#### YOUR GOAL:
Where does the string "description" appear? Copy every line of the entries below that holds it.

***** EXERCISE MATERIALS *****

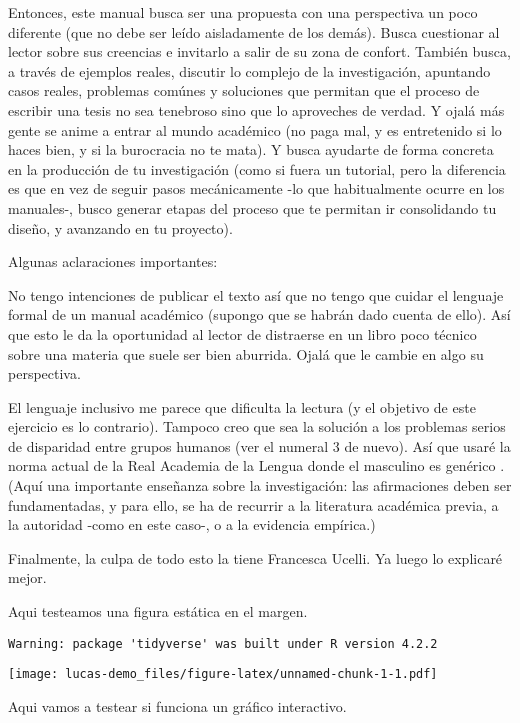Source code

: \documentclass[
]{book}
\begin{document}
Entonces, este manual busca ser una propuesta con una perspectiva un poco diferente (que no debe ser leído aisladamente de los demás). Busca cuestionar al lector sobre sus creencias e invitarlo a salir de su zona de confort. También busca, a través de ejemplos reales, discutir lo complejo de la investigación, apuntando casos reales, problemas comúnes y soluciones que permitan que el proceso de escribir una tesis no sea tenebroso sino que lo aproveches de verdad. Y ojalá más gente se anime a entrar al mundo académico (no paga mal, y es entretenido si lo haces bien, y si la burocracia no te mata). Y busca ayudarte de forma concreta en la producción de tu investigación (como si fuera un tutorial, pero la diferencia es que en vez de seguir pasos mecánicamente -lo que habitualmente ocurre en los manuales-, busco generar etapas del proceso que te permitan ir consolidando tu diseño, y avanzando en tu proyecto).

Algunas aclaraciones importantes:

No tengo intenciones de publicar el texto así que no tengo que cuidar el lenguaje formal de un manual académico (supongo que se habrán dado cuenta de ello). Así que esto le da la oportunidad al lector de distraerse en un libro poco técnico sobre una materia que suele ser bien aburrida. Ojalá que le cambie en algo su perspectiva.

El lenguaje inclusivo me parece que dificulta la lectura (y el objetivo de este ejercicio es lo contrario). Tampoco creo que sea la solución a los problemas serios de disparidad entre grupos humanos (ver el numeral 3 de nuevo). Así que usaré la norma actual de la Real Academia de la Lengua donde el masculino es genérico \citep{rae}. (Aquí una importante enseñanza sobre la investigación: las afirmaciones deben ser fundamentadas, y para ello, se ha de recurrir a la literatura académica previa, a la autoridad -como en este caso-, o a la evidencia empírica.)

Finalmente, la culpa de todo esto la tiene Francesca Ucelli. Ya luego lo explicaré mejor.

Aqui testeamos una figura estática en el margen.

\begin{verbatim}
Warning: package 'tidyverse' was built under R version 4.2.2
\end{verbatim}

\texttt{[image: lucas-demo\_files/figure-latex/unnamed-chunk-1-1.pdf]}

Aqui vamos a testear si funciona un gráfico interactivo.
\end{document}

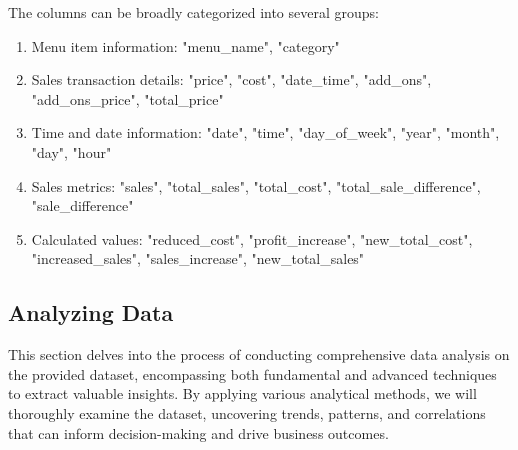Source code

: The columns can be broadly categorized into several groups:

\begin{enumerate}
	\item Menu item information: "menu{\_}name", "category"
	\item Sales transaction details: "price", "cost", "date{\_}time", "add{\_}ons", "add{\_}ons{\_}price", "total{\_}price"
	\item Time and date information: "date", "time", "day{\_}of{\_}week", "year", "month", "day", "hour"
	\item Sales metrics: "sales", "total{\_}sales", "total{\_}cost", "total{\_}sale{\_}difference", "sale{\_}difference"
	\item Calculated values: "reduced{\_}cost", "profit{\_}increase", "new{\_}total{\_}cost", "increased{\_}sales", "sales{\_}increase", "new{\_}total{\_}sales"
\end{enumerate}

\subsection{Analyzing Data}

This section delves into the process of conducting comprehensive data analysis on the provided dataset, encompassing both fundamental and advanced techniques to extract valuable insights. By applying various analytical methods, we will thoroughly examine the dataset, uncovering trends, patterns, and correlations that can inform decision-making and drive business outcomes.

*****
***** EXERCISE MATERIALS *****

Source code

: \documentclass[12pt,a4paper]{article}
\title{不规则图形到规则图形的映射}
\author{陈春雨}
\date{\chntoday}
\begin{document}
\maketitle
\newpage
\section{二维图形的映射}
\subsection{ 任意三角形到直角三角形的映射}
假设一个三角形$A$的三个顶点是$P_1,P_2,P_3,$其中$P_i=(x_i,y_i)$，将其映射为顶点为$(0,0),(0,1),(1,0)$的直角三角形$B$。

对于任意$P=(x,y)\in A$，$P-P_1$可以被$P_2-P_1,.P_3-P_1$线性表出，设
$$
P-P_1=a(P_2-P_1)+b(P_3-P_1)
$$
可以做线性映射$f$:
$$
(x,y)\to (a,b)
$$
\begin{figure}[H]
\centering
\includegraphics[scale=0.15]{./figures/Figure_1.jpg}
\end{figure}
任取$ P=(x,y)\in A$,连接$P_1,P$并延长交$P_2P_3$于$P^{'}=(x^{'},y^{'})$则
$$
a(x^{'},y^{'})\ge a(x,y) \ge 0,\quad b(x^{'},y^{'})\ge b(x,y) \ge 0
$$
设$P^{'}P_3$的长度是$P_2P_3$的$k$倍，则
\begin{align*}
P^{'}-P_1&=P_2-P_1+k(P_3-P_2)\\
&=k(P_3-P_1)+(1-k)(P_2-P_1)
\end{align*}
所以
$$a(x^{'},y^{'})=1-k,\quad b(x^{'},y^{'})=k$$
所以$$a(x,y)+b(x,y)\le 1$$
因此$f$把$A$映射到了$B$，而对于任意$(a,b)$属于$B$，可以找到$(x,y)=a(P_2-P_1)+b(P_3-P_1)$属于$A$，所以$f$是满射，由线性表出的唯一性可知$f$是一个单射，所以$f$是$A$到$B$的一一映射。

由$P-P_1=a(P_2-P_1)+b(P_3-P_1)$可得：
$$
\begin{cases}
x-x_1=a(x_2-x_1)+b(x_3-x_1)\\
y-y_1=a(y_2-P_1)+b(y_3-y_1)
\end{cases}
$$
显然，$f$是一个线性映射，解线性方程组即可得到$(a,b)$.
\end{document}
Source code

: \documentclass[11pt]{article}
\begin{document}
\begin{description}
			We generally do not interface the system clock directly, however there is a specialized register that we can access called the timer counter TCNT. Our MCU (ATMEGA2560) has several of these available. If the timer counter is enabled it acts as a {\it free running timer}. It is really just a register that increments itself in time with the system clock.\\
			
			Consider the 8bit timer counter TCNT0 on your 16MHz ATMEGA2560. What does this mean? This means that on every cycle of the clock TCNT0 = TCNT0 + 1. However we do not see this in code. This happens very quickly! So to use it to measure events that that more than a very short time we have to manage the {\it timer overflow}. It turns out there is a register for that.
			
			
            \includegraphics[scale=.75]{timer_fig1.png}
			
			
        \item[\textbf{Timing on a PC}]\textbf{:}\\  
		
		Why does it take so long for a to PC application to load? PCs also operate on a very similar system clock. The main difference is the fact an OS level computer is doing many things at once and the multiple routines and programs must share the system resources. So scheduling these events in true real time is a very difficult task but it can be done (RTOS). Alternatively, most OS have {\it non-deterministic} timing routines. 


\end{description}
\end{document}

*****
***** EXERCISE MATERIALS *****

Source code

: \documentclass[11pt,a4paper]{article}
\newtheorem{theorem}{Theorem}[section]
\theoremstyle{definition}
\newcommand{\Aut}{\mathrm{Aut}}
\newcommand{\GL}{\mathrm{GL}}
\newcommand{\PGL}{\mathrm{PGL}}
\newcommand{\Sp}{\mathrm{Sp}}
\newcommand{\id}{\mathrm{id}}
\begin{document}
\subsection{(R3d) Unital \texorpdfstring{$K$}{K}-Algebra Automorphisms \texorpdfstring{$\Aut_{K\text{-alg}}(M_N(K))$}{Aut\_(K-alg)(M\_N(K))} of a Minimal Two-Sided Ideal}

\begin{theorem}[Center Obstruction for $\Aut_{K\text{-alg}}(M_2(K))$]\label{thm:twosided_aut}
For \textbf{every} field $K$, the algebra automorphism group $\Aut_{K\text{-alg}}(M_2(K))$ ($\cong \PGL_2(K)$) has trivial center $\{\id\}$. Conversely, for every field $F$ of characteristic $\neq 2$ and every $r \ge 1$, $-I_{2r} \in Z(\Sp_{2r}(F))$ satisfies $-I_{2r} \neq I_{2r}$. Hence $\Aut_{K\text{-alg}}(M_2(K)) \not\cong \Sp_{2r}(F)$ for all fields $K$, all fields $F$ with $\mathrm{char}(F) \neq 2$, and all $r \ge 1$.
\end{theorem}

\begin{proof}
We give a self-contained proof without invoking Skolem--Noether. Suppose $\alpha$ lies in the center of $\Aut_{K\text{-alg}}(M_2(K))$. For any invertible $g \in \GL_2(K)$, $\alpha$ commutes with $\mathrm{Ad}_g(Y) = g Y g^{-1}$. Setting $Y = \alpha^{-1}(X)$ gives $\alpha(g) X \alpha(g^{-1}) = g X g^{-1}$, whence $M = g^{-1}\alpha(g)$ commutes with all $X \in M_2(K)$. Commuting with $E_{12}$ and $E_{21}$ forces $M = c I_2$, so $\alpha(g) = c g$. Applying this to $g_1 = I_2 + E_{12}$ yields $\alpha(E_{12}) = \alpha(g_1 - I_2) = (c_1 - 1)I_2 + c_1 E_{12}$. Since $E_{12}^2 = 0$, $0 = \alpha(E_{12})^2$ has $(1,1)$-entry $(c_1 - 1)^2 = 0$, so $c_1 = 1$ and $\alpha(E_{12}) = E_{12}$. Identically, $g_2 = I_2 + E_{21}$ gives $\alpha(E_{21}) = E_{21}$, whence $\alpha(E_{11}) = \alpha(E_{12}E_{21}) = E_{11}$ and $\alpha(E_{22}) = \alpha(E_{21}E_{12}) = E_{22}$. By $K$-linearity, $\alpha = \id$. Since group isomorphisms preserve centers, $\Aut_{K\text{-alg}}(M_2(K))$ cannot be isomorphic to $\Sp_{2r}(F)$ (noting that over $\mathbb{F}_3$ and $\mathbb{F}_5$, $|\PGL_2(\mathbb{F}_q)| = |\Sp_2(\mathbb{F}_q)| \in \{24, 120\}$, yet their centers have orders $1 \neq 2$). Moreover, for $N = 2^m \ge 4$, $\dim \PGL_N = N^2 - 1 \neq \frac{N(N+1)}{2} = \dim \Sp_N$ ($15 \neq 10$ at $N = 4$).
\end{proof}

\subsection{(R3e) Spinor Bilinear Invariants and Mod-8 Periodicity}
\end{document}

*****

#### RESPONSE TO THE EXERCISE:
\begin{description}
\end{description}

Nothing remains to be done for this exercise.